=== Work item ===
Your task is to copy each line of the material below that includes "private".

☆ ☆ ☆ ☆ ☆

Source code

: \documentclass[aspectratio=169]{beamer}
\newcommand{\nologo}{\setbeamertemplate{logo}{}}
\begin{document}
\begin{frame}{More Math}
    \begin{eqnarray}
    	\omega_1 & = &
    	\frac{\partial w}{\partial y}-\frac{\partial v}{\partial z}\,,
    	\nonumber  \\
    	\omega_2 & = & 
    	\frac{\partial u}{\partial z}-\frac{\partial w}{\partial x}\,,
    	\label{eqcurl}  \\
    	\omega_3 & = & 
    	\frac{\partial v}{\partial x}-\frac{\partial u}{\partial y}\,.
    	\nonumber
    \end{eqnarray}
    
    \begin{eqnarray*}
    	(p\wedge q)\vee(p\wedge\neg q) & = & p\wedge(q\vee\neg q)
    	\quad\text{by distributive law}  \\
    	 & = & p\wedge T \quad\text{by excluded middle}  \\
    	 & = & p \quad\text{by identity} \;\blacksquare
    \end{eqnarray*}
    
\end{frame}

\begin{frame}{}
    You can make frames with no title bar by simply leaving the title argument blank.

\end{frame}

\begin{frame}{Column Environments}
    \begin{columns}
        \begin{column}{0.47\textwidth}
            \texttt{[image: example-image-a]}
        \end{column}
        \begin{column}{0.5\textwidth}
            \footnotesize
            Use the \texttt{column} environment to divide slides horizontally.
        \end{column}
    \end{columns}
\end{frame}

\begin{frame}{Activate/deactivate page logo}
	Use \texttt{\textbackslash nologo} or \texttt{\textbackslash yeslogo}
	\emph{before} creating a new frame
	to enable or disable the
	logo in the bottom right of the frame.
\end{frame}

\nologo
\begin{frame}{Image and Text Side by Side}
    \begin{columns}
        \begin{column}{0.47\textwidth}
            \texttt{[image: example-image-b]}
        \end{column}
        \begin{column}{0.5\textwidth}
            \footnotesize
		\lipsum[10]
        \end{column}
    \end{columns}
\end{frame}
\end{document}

☆ ☆ ☆ ☆ ☆

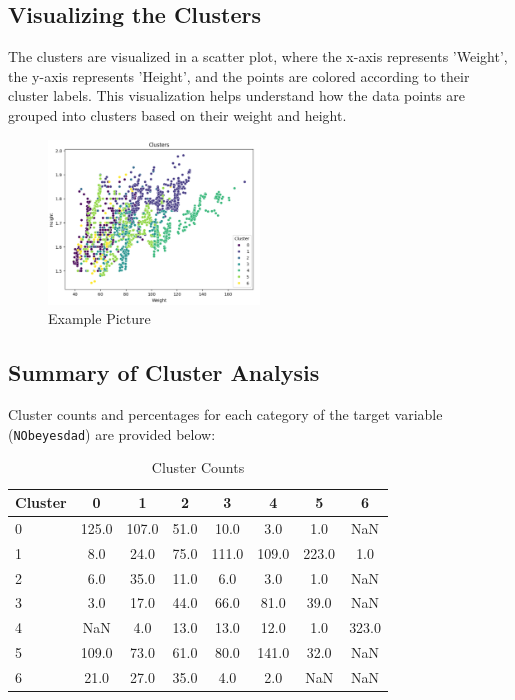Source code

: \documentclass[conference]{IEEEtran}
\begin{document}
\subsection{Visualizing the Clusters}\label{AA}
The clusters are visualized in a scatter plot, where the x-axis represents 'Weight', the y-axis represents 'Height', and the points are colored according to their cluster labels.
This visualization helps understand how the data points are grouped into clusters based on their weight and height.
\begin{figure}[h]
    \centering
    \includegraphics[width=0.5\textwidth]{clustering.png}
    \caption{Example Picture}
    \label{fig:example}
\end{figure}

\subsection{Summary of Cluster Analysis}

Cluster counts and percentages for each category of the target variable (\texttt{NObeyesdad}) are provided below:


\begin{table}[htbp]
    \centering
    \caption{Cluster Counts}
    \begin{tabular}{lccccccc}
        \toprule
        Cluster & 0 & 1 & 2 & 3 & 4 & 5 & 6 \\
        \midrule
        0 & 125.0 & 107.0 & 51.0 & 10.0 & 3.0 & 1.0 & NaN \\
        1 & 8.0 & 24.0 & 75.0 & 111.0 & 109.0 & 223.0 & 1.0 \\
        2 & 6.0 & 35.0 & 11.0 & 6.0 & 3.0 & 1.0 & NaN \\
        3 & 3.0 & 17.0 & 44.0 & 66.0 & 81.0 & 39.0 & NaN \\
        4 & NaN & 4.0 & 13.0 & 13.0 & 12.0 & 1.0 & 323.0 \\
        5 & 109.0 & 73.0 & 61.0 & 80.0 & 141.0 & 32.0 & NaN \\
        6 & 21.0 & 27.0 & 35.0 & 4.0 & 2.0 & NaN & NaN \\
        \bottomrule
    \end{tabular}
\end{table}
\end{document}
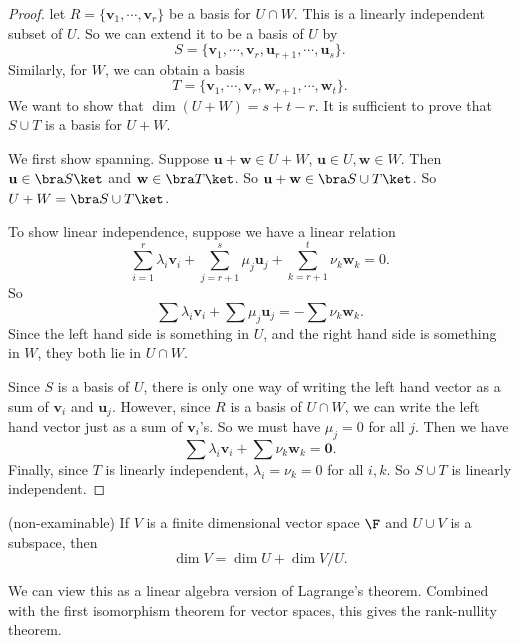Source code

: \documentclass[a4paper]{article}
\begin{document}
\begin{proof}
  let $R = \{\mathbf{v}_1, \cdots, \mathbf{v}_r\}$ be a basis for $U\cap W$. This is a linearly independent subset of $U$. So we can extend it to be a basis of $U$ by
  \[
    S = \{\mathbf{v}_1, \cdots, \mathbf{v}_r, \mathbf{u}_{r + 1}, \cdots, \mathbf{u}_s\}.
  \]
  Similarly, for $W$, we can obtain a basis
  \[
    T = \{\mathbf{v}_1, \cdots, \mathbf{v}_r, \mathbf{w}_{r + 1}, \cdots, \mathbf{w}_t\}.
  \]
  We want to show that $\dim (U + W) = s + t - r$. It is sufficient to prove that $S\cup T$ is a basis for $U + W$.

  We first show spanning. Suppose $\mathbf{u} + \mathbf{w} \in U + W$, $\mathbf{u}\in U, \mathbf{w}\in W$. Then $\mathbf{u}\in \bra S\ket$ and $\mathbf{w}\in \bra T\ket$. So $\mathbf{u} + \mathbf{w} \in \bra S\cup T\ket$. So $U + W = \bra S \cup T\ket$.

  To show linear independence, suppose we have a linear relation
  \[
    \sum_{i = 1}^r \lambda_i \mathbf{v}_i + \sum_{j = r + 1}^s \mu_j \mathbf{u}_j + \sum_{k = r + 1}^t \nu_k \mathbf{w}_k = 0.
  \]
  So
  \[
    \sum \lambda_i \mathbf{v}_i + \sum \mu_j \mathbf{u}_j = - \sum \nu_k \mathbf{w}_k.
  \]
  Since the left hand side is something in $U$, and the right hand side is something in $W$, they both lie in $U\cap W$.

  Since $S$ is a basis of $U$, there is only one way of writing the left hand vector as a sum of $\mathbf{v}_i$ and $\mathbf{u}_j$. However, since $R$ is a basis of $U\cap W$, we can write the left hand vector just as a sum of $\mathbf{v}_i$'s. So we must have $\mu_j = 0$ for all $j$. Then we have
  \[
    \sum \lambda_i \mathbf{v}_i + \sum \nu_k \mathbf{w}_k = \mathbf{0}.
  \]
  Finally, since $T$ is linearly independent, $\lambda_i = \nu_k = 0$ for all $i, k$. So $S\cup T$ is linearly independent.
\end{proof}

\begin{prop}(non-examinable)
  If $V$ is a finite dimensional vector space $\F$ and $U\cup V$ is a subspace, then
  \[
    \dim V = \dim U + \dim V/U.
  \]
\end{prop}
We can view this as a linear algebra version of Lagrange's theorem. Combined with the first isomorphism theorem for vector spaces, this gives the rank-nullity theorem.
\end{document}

☆ ☆ ☆ ☆ ☆

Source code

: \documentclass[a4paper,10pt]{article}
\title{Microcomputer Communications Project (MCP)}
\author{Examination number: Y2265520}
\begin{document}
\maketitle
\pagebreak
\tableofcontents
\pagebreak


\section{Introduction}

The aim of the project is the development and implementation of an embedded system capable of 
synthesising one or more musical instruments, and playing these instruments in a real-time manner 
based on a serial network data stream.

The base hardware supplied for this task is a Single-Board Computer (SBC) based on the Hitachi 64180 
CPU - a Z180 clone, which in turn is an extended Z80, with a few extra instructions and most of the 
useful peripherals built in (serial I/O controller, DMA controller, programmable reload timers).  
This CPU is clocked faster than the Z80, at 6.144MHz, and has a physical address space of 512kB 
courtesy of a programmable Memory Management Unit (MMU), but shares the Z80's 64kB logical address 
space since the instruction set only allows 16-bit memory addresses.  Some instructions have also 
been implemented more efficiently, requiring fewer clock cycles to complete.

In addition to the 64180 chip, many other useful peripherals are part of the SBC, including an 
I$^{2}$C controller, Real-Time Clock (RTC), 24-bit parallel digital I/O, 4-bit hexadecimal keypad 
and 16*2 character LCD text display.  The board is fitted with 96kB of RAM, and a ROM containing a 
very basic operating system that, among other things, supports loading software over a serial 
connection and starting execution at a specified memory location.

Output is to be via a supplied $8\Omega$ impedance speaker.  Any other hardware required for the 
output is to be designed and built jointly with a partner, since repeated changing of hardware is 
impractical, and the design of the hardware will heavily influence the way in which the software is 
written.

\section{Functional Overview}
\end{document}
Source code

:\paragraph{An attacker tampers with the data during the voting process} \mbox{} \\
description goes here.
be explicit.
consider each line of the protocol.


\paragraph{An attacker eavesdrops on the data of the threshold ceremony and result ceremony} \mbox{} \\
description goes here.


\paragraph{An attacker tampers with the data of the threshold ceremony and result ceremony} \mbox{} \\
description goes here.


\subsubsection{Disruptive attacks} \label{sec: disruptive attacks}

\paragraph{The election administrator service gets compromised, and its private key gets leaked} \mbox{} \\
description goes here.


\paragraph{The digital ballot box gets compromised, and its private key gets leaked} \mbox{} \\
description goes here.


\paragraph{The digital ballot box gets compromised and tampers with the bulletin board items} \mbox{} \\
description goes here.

☆ ☆ ☆ ☆ ☆

=== Your solution ===
\paragraph{The election administrator service gets compromised, and its private key gets leaked} \mbox{} \\
\paragraph{The digital ballot box gets compromised, and its private key gets leaked} \mbox{} \\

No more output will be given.